To tie this all together, I recently learned about the term “career portfolio,” where your career kind of encompasses a broader sense of “career” to include your unpaid work, your lived experiences, and everything in between. So, in this sense, what has been your proudest accomplishment in your career portfolio? 🥇

The first one that comes to mind is a Mitacs project that I was involved in. One of the things that I found super enlightening when I first joined Mitacs was the experience and the breadth of research that is going on beyond STEM, beyond what we're doing in chemistry, and really kind of talking about the social sciences and humanities where I had very little experience before. I don't even think I took a social science course in university at all *laughs* and yet,

a lot of the projects I was working on with Mitacs in the social sciences with non-profits were really helping to make the world a better place. Like in a very tangible, ‘your grandmother could understand why this is impactful work,’ kind of way.

Which, you know, on the science side is not always the case, right? And so I really liked those kinds of projects, but one of the big challenges that was clear was twofold.

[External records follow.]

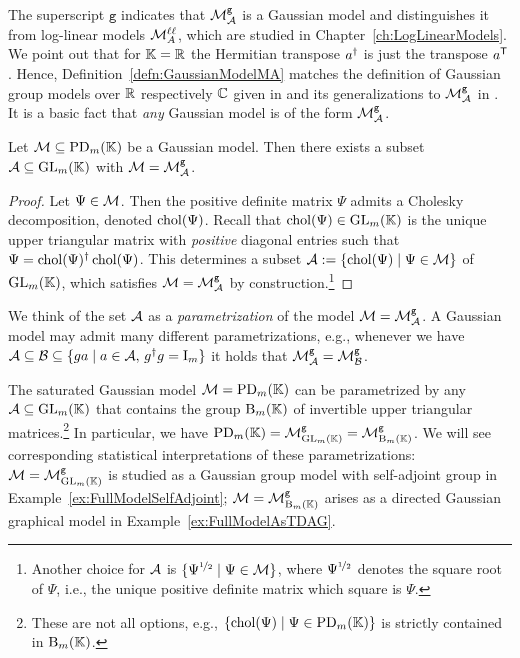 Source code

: The superscript $\mathtt{g}$ indicates that $\mathcal{M}^{\mathtt{g}}_{\mathcal{A}}$ is a Gaussian model and distinguishes it from log-linear models $\mathcal{M}^{\mathtt{\ell \ell}}_A$, which are studied in Chapter~\ref{ch:LogLinearModels}. We point out that for $\mathbb K = \mathbb R$ the Hermitian transpose $a^{\dagger}$ is just the transpose $a^{\mathsf{T}}$. Hence, Definition~\ref{defn:GaussianModelMA} matches the definition of Gaussian group models over $\mathbb R$ respectively $\mathbb C$ given in \cite{SiagaPaper} and its generalizations to $\mathcal{M}^{\mathtt{g}}_{\mathcal{A}}$ in \cite{RDAG}.
It is a basic fact that \emph{any} Gaussian model is of the form $\mathcal{M}^{\mathtt{g}}_{\mathcal{A}}$.

\begin{prop}
	Let $\mathcal{M} \subseteq \operatorname{PD}_m(\mathbb K)$ be a Gaussian model. Then there exists a subset $\mathcal{A} \subseteq \operatorname{GL}_m(\mathbb K)$ with $\mathcal{M} = \mathcal{M}^{\mathtt{g}}_{\mathcal{A}}$.
\end{prop}

\begin{proof}
	Let $\Psi \in \mathcal{M}$. Then the positive definite matrix $\Psi$ admits a Cholesky decomposition, denoted $\operatorname{chol}(\Psi)$. Recall that $\operatorname{chol}(\Psi) \in \operatorname{GL}_m(\mathbb K)$ is the unique upper triangular matrix with \emph{positive} diagonal entries such that $\Psi = \operatorname{chol}(\Psi)^{\dagger} \operatorname{chol}(\Psi)$. %
	This determines a subset $\mathcal{A} := \{ \operatorname{chol}(\Psi) \mid \Psi \in \mathcal{M}\}$ of $\operatorname{GL}_m(\mathbb K)$, which satisfies $\mathcal{M} = \mathcal{M}^{\mathtt{g}}_{\mathcal{A}}$ by construction.\footnote{Another choice for $\mathcal{A}$ is $\{ \Psi^{\nicefrac{1}{2}} \mid \Psi \in \mathcal{M} \}$, where $\Psi^{\nicefrac{1}{2}}$ denotes the square root of $\Psi$, i.e., the unique positive definite matrix which square is $\Psi$.}
\end{proof}

\begin{remark}\label{rem:differentAparametrizations}
	We think of the set $\mathcal{A}$ as a \emph{parametrization} %
	of the model $\mathcal{M} = \mathcal{M}^{\mathtt{g}}_{\mathcal{A}}$.
	A Gaussian model may admit many different parametrizations, e.g., whenever we have $\mathcal{A} \subseteq \mathcal{B} \subseteq \{ g a \mid a \in \mathcal{A}, \, g^{\dagger} g = \operatorname{I}_m\}$ it holds that $\mathcal{M}^{\mathtt{g}}_{\mathcal{A}} = \mathcal{M}^{\mathtt{g}}_{\mathcal{B}}$. 
	\hfill\remSymbol
\end{remark}

\begin{example} \label{ex:FullGuassianAsMgA}
	The saturated Gaussian model $\mathcal{M} = \operatorname{PD}_m(\mathbb K)$ can be parametrized by any $\mathcal{A} \subseteq \operatorname{GL}_m(\mathbb K)$ that contains the group  $\operatorname{B}_m(\mathbb K)$ of invertible upper triangular matrices.\footnote{These are not all options, e.g., $\{\operatorname{chol}(\Psi) \mid \Psi \in \operatorname{PD}_m(\mathbb K)\}$ is strictly contained in $\operatorname{B}_m(\mathbb K)$.} In particular, we have $\operatorname{PD}_m(\mathbb K) = \mathcal{M}^{\mathtt{g}}_{\operatorname{GL}_m(\mathbb K)} = \mathcal{M}^{\mathtt{g}}_{\operatorname{B}_m(\mathbb K)}$. We will see corresponding statistical interpretations of these parametrizations: $\mathcal{M}  = \mathcal{M}^{\mathtt{g}}_{\operatorname{GL}_m(\mathbb K)}$ is studied as a Gaussian group model with self-adjoint group in Example~\ref{ex:FullModelSelfAdjoint}; $\mathcal{M} = \mathcal{M}^{\mathtt{g}}_{\operatorname{B}_m(\mathbb K)}$ arises as a directed Gaussian graphical model in Example~\ref{ex:FullModelAsTDAG}.
	\hfill\exSymbol
\end{example}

First, students in the social sciences had a really hard time finding organizations that would support them on an applied research project, and that was a requirement for them to participate in Mitacs programs. They had to have a company or a non-profit partner with them, and I was watching students try really hard to get organizations on board without a lot of success. And then on the other side, in the non-profit world that I was also a part of, I was seeing non-profits that could totally benefit from research, and yet weren't really able to do that - often because of money, but also sometimes just not being part of that community and not really knowing where to start and look for researchers.

So at one point, I made connections with the United Way in Ottawa. They were really recognizing that the problem in their community was around social inclusion, particularly with certain populations like senior citizens, et cetera, so they wanted to do some research on that. When we started talking about it, it became clear that this was not just a problem for that particular United Way. It was actually a problem for United Ways across the country. And so from those discussions, we built a partnership that actually spanned the country with United Ways who were all interested in supporting research in this particular area. So, that kind of hit the first piece of getting a company or an organization on board who's willing to participate. 

And then the piece that we did to address the student challenge was to put a call out to the student community and say, “These are the organizations. This is what they're looking at. How would you solve this problem?” We got over a hundred applications from across the country.

So, we worked with the United Way, and we were able to make those connections, and they were able to move forward and work together and actually do some of these applied research projects on social inclusion.

Putting together that partnership and then executing on it to achieve an outcome where we had projects, real students, and real organizations who were benefiting from it - that, I'd say, has really been a highlight of my career.

Lastly, what is your favourite element? ⚛️

I have to say carbon. You know, organic chemistry was my first chemistry love for sure, and certainly the one that I always came back to. So carbon. Carbon it is.